::: GIVEN RECORDS :::

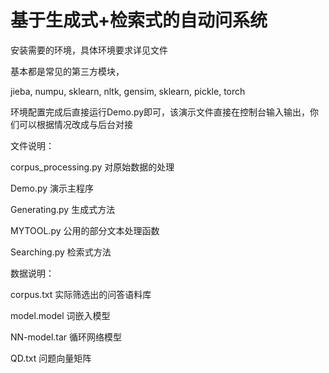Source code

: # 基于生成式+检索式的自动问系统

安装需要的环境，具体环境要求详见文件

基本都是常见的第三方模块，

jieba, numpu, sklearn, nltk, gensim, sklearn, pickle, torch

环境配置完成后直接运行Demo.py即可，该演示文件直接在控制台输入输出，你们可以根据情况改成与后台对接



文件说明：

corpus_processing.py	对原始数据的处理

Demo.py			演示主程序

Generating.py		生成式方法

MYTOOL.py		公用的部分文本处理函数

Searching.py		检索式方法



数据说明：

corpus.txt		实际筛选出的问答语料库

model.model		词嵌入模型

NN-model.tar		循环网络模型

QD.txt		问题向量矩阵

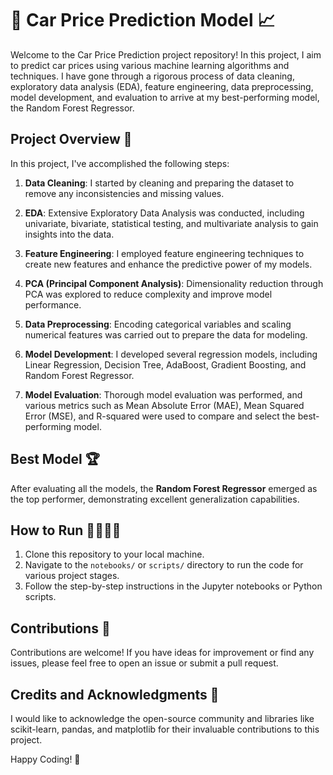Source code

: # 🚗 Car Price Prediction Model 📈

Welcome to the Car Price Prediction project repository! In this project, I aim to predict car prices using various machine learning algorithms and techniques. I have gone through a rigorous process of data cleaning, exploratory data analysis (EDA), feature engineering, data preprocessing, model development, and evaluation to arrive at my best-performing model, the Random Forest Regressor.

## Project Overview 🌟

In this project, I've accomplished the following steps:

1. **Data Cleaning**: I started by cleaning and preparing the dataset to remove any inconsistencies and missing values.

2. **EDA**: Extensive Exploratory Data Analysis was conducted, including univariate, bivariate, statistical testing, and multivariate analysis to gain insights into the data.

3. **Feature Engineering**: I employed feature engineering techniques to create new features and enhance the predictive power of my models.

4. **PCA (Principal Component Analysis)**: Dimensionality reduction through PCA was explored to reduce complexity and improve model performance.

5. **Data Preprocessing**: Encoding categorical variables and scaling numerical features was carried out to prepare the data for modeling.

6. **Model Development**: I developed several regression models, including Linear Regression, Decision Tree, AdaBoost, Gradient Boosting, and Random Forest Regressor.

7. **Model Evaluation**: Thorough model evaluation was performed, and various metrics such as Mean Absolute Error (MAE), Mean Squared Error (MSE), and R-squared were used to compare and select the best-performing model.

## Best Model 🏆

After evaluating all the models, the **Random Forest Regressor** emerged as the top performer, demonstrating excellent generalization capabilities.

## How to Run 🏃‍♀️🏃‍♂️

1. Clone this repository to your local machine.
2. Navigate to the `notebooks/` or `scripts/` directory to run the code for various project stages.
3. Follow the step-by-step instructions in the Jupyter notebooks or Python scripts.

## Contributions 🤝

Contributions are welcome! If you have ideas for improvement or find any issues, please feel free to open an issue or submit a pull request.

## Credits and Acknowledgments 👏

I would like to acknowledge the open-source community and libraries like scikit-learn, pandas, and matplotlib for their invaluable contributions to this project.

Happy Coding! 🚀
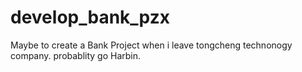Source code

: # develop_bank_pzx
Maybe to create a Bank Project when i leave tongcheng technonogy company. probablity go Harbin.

:::

All preceding records should be duplicated verbatim, images excepted.

Source code

: # 基于生成式+检索式的自动问系统

安装需要的环境，具体环境要求详见文件

基本都是常见的第三方模块，

jieba, numpu, sklearn, nltk, gensim, sklearn, pickle, torch

环境配置完成后直接运行Demo.py即可，该演示文件直接在控制台输入输出，你们可以根据情况改成与后台对接



文件说明：

corpus_processing.py	对原始数据的处理

Demo.py			演示主程序

Generating.py		生成式方法

MYTOOL.py		公用的部分文本处理函数

Searching.py		检索式方法



数据说明：

corpus.txt		实际筛选出的问答语料库

model.model		词嵌入模型

NN-model.tar		循环网络模型

QD.txt		问题向量矩阵

Source code

: # 🚗 Car Price Prediction Model 📈

Welcome to the Car Price Prediction project repository! In this project, I aim to predict car prices using various machine learning algorithms and techniques. I have gone through a rigorous process of data cleaning, exploratory data analysis (EDA), feature engineering, data preprocessing, model development, and evaluation to arrive at my best-performing model, the Random Forest Regressor.

## Project Overview 🌟

In this project, I've accomplished the following steps:

1. **Data Cleaning**: I started by cleaning and preparing the dataset to remove any inconsistencies and missing values.

2. **EDA**: Extensive Exploratory Data Analysis was conducted, including univariate, bivariate, statistical testing, and multivariate analysis to gain insights into the data.

3. **Feature Engineering**: I employed feature engineering techniques to create new features and enhance the predictive power of my models.

4. **PCA (Principal Component Analysis)**: Dimensionality reduction through PCA was explored to reduce complexity and improve model performance.

5. **Data Preprocessing**: Encoding categorical variables and scaling numerical features was carried out to prepare the data for modeling.

6. **Model Development**: I developed several regression models, including Linear Regression, Decision Tree, AdaBoost, Gradient Boosting, and Random Forest Regressor.

7. **Model Evaluation**: Thorough model evaluation was performed, and various metrics such as Mean Absolute Error (MAE), Mean Squared Error (MSE), and R-squared were used to compare and select the best-performing model.

## Best Model 🏆

After evaluating all the models, the **Random Forest Regressor** emerged as the top performer, demonstrating excellent generalization capabilities.

## How to Run 🏃‍♀️🏃‍♂️

1. Clone this repository to your local machine.
2. Navigate to the `notebooks/` or `scripts/` directory to run the code for various project stages.
3. Follow the step-by-step instructions in the Jupyter notebooks or Python scripts.

## Contributions 🤝

Contributions are welcome! If you have ideas for improvement or find any issues, please feel free to open an issue or submit a pull request.

## Credits and Acknowledgments 👏

I would like to acknowledge the open-source community and libraries like scikit-learn, pandas, and matplotlib for their invaluable contributions to this project.

Happy Coding! 🚀
Source code

: # develop_bank_pzx
Maybe to create a Bank Project when i leave tongcheng technonogy company. probablity go Harbin.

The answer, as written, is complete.